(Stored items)
☆ ☆ ☆ ☆

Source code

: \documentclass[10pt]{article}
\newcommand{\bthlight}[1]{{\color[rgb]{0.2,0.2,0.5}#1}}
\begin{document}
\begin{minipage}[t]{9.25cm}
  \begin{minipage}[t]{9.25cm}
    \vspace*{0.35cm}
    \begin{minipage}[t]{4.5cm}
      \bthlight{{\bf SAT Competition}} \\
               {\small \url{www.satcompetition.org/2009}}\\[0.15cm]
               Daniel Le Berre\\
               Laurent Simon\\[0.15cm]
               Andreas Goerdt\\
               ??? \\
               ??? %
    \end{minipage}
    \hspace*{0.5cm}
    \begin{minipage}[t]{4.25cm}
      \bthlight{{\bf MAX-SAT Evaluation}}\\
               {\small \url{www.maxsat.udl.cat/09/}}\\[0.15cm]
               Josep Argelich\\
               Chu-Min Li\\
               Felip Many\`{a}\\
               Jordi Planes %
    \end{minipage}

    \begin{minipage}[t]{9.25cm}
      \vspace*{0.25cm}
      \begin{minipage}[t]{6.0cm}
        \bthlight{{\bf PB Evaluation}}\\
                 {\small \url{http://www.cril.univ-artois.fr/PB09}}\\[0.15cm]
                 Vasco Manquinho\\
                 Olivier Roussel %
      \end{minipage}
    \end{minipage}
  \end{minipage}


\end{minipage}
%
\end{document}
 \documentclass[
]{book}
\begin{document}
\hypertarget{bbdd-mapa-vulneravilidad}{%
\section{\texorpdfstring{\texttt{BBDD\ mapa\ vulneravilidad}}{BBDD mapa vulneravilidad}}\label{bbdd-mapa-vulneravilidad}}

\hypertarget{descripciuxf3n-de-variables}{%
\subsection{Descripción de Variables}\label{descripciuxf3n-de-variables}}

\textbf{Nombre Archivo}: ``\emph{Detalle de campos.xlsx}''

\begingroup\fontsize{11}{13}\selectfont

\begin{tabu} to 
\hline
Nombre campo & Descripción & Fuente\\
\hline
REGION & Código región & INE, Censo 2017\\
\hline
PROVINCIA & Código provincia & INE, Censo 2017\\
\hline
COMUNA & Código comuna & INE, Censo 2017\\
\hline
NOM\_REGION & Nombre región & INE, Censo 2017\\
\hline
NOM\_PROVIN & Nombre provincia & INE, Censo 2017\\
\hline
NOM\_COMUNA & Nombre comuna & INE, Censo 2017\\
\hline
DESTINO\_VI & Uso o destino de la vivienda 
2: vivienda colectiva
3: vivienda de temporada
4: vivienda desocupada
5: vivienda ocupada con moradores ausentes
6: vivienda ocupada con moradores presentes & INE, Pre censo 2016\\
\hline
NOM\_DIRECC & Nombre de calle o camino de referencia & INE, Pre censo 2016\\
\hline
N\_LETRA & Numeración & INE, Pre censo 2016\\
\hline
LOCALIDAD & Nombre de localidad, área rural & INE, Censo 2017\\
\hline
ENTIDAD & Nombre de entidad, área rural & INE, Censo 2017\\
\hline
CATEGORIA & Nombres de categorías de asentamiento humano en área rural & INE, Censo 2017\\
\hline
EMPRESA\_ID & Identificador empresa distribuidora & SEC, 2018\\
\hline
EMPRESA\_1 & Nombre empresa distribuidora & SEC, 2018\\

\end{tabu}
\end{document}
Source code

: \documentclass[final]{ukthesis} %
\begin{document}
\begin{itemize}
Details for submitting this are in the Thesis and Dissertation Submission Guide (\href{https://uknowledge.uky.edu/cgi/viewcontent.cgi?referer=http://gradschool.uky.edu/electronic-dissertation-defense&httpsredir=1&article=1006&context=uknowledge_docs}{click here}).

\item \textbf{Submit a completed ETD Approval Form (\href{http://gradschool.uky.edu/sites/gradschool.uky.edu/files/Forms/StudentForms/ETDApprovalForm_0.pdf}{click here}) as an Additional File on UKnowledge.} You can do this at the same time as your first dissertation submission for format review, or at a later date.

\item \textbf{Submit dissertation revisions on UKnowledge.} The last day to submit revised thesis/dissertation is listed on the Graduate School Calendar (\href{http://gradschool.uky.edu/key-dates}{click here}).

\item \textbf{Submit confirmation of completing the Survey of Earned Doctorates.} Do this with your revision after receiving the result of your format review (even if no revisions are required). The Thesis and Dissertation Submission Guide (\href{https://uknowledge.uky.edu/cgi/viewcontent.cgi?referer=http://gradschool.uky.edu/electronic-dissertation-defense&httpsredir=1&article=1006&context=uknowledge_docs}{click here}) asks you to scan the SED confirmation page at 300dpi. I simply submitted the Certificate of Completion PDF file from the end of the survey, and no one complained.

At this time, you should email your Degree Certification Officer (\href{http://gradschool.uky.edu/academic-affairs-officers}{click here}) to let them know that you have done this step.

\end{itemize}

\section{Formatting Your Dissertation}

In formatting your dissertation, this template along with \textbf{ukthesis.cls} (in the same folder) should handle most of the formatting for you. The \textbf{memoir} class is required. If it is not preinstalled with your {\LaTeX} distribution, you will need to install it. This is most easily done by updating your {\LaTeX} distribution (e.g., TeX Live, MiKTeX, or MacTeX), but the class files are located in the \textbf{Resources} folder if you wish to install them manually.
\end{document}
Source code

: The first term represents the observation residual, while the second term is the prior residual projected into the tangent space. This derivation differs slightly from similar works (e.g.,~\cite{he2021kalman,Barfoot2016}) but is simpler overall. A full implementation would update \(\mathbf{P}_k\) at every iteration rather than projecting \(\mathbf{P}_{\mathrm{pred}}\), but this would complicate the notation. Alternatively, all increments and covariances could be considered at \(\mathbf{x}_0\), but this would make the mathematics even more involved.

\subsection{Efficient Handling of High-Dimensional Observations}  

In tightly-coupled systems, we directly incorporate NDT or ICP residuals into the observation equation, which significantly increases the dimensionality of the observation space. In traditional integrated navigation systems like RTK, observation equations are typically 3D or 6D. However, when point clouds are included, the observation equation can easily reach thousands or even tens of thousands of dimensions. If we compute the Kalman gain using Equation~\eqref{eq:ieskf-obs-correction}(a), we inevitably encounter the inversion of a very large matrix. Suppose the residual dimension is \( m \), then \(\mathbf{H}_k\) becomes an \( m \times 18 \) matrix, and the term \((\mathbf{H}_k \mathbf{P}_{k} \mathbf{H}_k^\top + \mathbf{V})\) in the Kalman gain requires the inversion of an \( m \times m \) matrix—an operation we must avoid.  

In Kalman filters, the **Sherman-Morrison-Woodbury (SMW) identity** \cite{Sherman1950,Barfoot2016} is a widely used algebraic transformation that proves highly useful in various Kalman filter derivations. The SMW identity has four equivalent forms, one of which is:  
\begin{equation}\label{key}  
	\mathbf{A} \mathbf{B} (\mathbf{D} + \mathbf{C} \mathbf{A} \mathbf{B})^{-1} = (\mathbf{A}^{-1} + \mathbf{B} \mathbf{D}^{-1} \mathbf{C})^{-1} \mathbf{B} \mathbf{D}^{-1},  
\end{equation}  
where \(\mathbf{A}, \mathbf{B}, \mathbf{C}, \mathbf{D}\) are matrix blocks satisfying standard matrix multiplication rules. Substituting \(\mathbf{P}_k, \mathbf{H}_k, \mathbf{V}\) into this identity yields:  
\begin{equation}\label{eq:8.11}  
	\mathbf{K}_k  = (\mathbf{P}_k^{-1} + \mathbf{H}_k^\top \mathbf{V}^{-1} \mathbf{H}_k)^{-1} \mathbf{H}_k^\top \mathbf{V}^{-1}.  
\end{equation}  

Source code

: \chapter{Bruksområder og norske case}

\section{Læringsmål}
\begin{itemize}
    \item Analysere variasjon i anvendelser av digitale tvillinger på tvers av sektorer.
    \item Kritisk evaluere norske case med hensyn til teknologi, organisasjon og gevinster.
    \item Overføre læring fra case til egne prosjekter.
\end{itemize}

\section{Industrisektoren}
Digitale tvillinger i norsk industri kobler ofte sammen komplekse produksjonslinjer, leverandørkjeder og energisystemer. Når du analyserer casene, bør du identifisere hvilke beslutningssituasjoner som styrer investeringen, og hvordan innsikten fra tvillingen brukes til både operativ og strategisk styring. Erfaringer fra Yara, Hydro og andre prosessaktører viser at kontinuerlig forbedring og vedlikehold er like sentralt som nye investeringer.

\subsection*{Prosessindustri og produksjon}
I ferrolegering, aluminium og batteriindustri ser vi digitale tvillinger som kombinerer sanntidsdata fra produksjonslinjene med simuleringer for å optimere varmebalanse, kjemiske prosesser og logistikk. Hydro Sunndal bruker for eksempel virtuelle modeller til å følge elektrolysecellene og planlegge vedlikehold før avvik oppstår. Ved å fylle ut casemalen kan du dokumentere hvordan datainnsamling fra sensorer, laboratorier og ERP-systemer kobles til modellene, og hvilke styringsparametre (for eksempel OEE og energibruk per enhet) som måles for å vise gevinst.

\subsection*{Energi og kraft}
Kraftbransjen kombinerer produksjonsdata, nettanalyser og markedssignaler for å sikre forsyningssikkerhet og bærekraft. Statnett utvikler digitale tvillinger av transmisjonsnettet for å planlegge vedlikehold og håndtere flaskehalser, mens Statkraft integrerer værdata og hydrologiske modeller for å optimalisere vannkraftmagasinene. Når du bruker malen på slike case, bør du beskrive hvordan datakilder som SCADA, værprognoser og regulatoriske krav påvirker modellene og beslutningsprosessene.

☆ ☆ ☆ ☆

Given the records above, restate word for word only the lines starting at the one with "even more involved." and ending at the one with "Handling of High-Dimensional".

> **Exercise output**:
: The first term represents the observation residual, while the second term is the prior residual projected into the tangent space. This derivation differs slightly from similar works (e.g.,~\cite{he2021kalman,Barfoot2016}) but is simpler overall. A full implementation would update \(\mathbf{P}_k\) at every iteration rather than projecting \(\mathbf{P}_{\mathrm{pred}}\), but this would complicate the notation. Alternatively, all increments and covariances could be considered at \(\mathbf{x}_0\), but this would make the mathematics even more involved.

\subsection{Efficient Handling of High-Dimensional Observations}  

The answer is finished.